For starters, although the Republicans have two wings that are split with anger to the point of red-zone hatred, the Democrats just have two candidates who voters haven't decided between. There's nothing confusing here. While there are exceptions on the fringes, most Democrats would happily accept one or the other at the top of the ticket.

But the Democratic race got less confused in another way, as well. While on the surface Tuesday's results made things tighter, and it stopped the tsunami that Obama's campaign appeared to be (whether it actually was a tsunami or not), Barack Obama was much-helped by the night.

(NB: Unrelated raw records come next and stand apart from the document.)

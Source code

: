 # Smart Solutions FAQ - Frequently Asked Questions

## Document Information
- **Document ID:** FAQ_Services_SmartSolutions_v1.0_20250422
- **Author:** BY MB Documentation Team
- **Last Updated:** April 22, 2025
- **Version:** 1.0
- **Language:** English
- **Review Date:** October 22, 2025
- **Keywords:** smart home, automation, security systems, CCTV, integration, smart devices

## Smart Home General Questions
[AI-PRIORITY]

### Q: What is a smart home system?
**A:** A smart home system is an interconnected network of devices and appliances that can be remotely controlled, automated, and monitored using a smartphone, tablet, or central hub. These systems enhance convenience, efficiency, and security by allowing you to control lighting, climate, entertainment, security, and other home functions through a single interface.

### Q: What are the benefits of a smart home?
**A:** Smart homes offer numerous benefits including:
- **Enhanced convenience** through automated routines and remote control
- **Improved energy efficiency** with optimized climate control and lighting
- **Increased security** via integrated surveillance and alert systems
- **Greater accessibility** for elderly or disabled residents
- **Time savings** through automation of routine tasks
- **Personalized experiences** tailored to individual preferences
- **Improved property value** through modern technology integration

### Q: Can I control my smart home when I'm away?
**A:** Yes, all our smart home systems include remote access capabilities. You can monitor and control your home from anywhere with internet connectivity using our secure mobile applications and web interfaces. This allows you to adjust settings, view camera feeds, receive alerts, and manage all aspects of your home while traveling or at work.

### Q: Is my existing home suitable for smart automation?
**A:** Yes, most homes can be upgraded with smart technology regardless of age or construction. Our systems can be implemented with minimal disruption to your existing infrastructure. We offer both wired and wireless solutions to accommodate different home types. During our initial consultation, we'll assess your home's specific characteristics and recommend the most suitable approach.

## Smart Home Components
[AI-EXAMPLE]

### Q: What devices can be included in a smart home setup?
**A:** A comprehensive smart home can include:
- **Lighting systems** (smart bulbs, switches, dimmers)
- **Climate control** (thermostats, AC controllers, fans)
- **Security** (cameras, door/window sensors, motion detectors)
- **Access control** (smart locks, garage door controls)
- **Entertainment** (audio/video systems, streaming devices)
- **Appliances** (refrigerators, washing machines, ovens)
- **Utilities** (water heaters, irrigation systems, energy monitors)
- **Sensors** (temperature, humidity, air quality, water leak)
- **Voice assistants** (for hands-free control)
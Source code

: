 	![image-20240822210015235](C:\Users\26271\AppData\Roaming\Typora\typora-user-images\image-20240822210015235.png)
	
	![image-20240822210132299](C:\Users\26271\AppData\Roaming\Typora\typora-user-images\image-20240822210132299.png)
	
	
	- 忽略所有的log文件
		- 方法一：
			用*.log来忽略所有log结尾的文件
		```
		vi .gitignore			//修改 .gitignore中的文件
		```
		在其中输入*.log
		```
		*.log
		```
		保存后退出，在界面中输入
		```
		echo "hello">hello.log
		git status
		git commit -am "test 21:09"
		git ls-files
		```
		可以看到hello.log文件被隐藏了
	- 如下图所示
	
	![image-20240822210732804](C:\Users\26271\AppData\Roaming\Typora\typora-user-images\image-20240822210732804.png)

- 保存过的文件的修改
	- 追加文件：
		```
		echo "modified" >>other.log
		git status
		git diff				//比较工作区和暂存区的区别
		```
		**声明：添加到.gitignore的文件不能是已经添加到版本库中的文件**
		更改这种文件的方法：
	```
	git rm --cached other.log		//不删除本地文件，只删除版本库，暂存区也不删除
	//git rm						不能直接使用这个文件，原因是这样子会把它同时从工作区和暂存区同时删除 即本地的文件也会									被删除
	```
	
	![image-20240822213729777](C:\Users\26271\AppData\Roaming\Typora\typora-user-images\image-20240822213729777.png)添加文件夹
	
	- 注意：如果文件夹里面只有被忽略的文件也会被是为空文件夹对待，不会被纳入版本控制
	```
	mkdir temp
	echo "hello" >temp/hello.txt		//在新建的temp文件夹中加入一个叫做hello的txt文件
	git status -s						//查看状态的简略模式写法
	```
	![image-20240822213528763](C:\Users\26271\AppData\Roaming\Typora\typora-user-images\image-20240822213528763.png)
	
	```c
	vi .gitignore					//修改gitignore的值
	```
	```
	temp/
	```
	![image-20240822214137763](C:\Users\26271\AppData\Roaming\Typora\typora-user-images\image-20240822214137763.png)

Only a month ago, Hillary Clinton was supposed to clean-up on Super Tuesday and end the race. As the Los Angeles Times reported on Wednesday, "This night was supposed to be Sen. Hillary Rodham Clinton's coronation. Months ago, when she had the pedigree and the name recognition, the money and the endorsements, it seemed a lock that Super Tuesday would be the day she wrapped up the Democratic presidential nomination. Clinton herself predicted as much in December, at a closed-door reception for donors in Sacramento. It didn't happen." And it wasn't just that it didn't happen, but consider: Barack Obama won 13 of the 22 races, something that is a far bigger story than is being reported. Yes, Senator Clinton won some big races - but she was supposed to win those, even Massachusetts.

Additionally, Senator Obama's campaign may not be a speeding steamroller, but it clearly has momentum, still. And with some big races ahead and time for him to build on that momentum, there's no reason from recent history not to expect that he will build on it. Also, as an analyst noted, the longer a race goes on, the more it favors the challenger - it says the voters refuse to settle on the frontrunner.

Finally, not only has Obama's fundraising been powerful, but he keeps picking up more endorsements than Clinton, especially in Congress, all of whom are Super Delegates. If this does go to the Convention, as it appears, Obama is more likely therefore to be the one with momentum and Congressional support.

To be clear, Tuesday night didn't make Barack Obama the winner - Hillary Clinton's campaign remains its own powerhouse - but it gave him much more out of Super Tuesday than analysts are suggesting. When your big news is that you slowed someone else's tsunami, that's hardly the headline you were hoping for...especially when you had recently expected that headline to be announcing your ascension to the gates of Valhalla.